Pensare prima di parlare
Il recente premio Nobel per la pace, Irina Scherbakova, non crede a una soluzione diplomatica del conflitto tra Russia e Ucraina. “Finché Putin sarà al potere, l’unica soluzione possibile sarà militare”, ha detto la confodatrice dell’organizzazione russa per i diritti umani Memorial. “La diplomazia? Potrà parlare solo quando l’Ucraina riterrà di aver vinto sul campo e potrà stabilire le sue condizioni”. “Uno scenario che – secondo la pluripremiata storica russa – sarà tuttavia possibile soltanto quando Putin lascerà le redini della Russia. La guerra ha cambiato troppe cose.
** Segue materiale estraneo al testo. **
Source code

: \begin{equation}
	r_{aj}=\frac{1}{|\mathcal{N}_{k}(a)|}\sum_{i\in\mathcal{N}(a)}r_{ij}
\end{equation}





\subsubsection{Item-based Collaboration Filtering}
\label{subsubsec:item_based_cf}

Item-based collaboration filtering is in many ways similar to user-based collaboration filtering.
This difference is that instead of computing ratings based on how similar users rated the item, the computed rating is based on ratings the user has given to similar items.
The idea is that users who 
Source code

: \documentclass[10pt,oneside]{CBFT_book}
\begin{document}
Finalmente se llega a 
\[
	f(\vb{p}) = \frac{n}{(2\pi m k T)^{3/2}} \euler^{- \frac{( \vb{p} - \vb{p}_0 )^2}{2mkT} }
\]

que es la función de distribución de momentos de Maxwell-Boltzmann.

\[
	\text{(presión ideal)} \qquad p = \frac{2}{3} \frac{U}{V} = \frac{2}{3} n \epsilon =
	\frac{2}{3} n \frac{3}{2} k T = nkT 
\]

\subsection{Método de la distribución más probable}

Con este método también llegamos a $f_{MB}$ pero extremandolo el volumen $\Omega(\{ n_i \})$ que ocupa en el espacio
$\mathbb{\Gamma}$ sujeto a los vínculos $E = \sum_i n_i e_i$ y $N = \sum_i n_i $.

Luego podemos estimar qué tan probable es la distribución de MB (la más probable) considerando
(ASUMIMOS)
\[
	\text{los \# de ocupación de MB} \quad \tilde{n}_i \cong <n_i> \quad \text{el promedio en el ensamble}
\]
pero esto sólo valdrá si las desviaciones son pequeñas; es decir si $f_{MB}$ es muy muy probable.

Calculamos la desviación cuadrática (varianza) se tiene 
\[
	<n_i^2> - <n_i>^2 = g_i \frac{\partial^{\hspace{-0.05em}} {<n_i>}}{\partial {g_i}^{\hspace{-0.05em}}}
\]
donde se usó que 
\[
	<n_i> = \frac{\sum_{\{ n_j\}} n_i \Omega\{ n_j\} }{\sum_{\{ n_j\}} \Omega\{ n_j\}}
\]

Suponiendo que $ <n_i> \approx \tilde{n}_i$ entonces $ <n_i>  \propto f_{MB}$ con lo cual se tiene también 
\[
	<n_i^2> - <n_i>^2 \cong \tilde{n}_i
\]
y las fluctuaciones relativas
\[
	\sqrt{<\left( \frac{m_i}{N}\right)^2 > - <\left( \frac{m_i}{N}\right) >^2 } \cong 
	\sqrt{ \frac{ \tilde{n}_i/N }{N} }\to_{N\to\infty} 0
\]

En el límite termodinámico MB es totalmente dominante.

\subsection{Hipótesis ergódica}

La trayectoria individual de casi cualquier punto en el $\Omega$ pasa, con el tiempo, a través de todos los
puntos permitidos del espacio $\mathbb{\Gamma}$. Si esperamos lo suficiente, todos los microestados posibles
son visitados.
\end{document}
Nulla tornerà come prima”. Sembra parlare come se fosse la portavoce personale di Zelensky.
Ora, a parte che l’ONG Memorial è stata identificata dal Cremlino come “agente straniero” ed è stata quindi ufficialmente bandita, qui quello che stupisce di più è che una storica russa, premio Nobel per la pace, chieda di scendere a trattative solo dopo che gli ucraini avranno la certezza di aver vinto la guerra sul campo, e solo dopo che Putin avrà rassegnato le dimissioni da presidente della Federazione.
Questa non è in grado di capire neppure l’ABC della diplomazia. Le trattative si possono intavolare quando le condizioni che entrambe le parti pongono sono sufficientemente credibili, accettabili o praticabili. E fino adesso quelle del governo di Kiev sono state di un’assurdità totale, soprattutto là dove pretende la restituzione del Donbass e della Crimea.
Paradossalmente son proprio i russi a pensare che di fronte a un atteggiamento così irresponsabile, la fine della guerra potrà essere decisa solo sul campo. E, considerando il quantitativo di riservisti già mobilitati (300.000), che è una prima tranche del milione previsto, e considerando la totale devastazione delle infrastrutture che garantiscono ai civili luce, gas e acqua, si ha la netta impressione che Mosca punti a una resa incondizionata. Se andiamo avanti così, non ci sarà nessuna trattativa, ma per motivi opposti a quelli indicati dalla Scherbakova, che dovrebbe anche evitare di dire che gli appelli alla pace sono “infantili”. Nessun appello lo è, a meno che non venga fatto all’interno della retorica manichea, ormai piuttosto stucchevole, del Paese aggredito e del Paese aggressore.